Mastodawn

derpyunicorn Mar 29, 2023

I don't disagree, but what he leaves out is the data. LLM are trained on all the data they can find, not just factually correct statements. Any model that relies on vast amounts of data has this annotation problem, doesn't matter whether it's autoregressive or not.

Show thread

derpyunicorn Mar 29, 2023

@remixtures

Good article, but I don't understand his hedging in your quote (Do they understand in this constructive sense? Probably not).

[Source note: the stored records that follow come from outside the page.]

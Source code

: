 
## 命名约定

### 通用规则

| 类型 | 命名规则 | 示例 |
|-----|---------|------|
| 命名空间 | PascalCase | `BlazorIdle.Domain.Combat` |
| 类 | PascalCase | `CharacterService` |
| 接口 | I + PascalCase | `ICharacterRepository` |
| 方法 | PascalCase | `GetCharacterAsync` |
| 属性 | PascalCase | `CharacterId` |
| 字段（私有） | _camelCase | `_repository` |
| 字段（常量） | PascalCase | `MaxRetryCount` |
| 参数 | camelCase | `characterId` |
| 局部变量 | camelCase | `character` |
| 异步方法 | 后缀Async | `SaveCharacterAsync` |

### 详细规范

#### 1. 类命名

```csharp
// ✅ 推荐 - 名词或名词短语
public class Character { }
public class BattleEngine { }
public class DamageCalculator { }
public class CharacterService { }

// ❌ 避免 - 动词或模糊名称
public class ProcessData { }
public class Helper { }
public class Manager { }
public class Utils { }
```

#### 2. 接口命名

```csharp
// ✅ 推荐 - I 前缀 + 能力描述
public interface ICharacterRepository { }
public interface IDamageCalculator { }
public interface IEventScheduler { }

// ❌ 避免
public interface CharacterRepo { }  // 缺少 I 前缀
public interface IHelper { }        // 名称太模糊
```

There is absolutely no math behind transformers that maps onto generating understanding, they are just word generators. I think it's dangerous to interview non-ML people about what they think LLMs do, they simply don't have the background and it will not help the discussion.

derpyunicorn Mar 28, 2023

@joytrek @quotesofnote @mdekstrand

Yeah, agreed, that's why I personally don't have any smart devices...

derpyunicorn Mar 27, 2023

@joytrek @quotesofnote @mdekstrand

But wouldn't that mostly be actors? Or do you mean based on Alexa/Google Assistant/Siri... I think for the latter they would have to significantly expand their data recording, right now they only save ~30 second snippets. Scary thought.

Show thread

derpyunicorn Mar 27, 2023

Of course all living beings are also born with sets of behavioral patterns, so they are "pre-trained" in that sense. But it doesn't seem like LeCun is talking about those.

derpyunicorn Mar 27, 2023

@Riedl

LeCun's arguments about why LLMs are limited seem fine to me. However his last slide is just plain wrong. He claims that "almost nothing is learned through supervision or imitation". Babies/toddlers learn almost everything by imitation, and later of course comes a lot of supervision (schools). Animals also learn through imitation and some light supervision.

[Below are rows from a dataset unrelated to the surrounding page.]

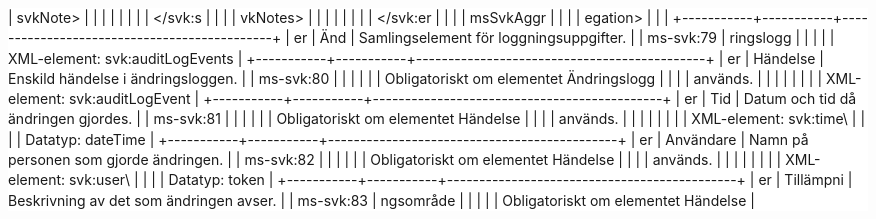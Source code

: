 | svkNote\> |           |                                             |
|           |           |                                             |
| \</svk:s  |           |                                             |
| vkNotes\> |           |                                             |
|           |           |                                             |
| \</svk:er |           |                                             |
| msSvkAggr |           |                                             |
| egation\> |           |                                             |
+-----------+-----------+---------------------------------------------+
| er        | Änd       | Samlingselement för loggningsuppgifter.     |
| ms-svk:79 | ringslogg |                                             |
|           |           | XML-element: svk:auditLogEvents             |
+-----------+-----------+---------------------------------------------+
| er        | Händelse  | Enskild händelse i ändringsloggen.          |
| ms-svk:80 |           |                                             |
|           |           | Obligatoriskt om elementet Ändringslogg     |
|           |           | används.                                    |
|           |           |                                             |
|           |           | XML-element: svk:auditLogEvent              |
+-----------+-----------+---------------------------------------------+
| er        | Tid       | Datum och tid då ändringen gjordes.         |
| ms-svk:81 |           |                                             |
|           |           | Obligatoriskt om elementet Händelse         |
|           |           | används.                                    |
|           |           |                                             |
|           |           | XML-element: svk:time\                      |
|           |           | Datatyp: dateTime                           |
+-----------+-----------+---------------------------------------------+
| er        | Användare | Namn på personen som gjorde ändringen.      |
| ms-svk:82 |           |                                             |
|           |           | Obligatoriskt om elementet Händelse         |
|           |           | används.                                    |
|           |           |                                             |
|           |           | XML-element: svk:user\                      |
|           |           | Datatyp: token                              |
+-----------+-----------+---------------------------------------------+
| er        | Tillämpni | Beskrivning av det som ändringen avser.     |
| ms-svk:83 | ngs­område |                                             |
|           |           | Obligatoriskt om elementet Händelse         |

https://drive.google.com/file/d/1BU5bV3X5w65DwSMapKcsr0ZvrMRU_Nbi/view?usp=drivesdk

Show thread

derpyunicorn Mar 27, 2023

@Techronic9876

I highly doubt it. Eventually the web-scraping-based datasets will be so degenerate that it leads to new innovations, probably as one step further towards AGI (i.e. training without huge datasets, as is the case for all living creatures).

Show thread

derpyunicorn Mar 26, 2023

@quuux

Ah no, it's worse than that! Structured text with decent grammar will quickly become suspect. It used to be that it was a sign somebody was putting some effort into their writing, now it will increasingly make me think this someone was lazy.

derpyunicorn Mar 26, 2023

@quotesofnote @mdekstrand

I also wonder what it will mean for the development of better language models/bots. I actually think that this could lead to the next breakthrough in AI - if you cannot train on webcrawl-based data anymore (because they will mostly have been created by AI), people will need to invent other language-generation methods than simply relying on huge datasets.

Show thread

derpyunicorn Mar 26, 2023

@PopTarts @mdekstrand

Sounds like another instance of Doctorow's enshittificatin theory (https://pluralistic.net/2023/01/21/potemkin-ai/#hey-guys).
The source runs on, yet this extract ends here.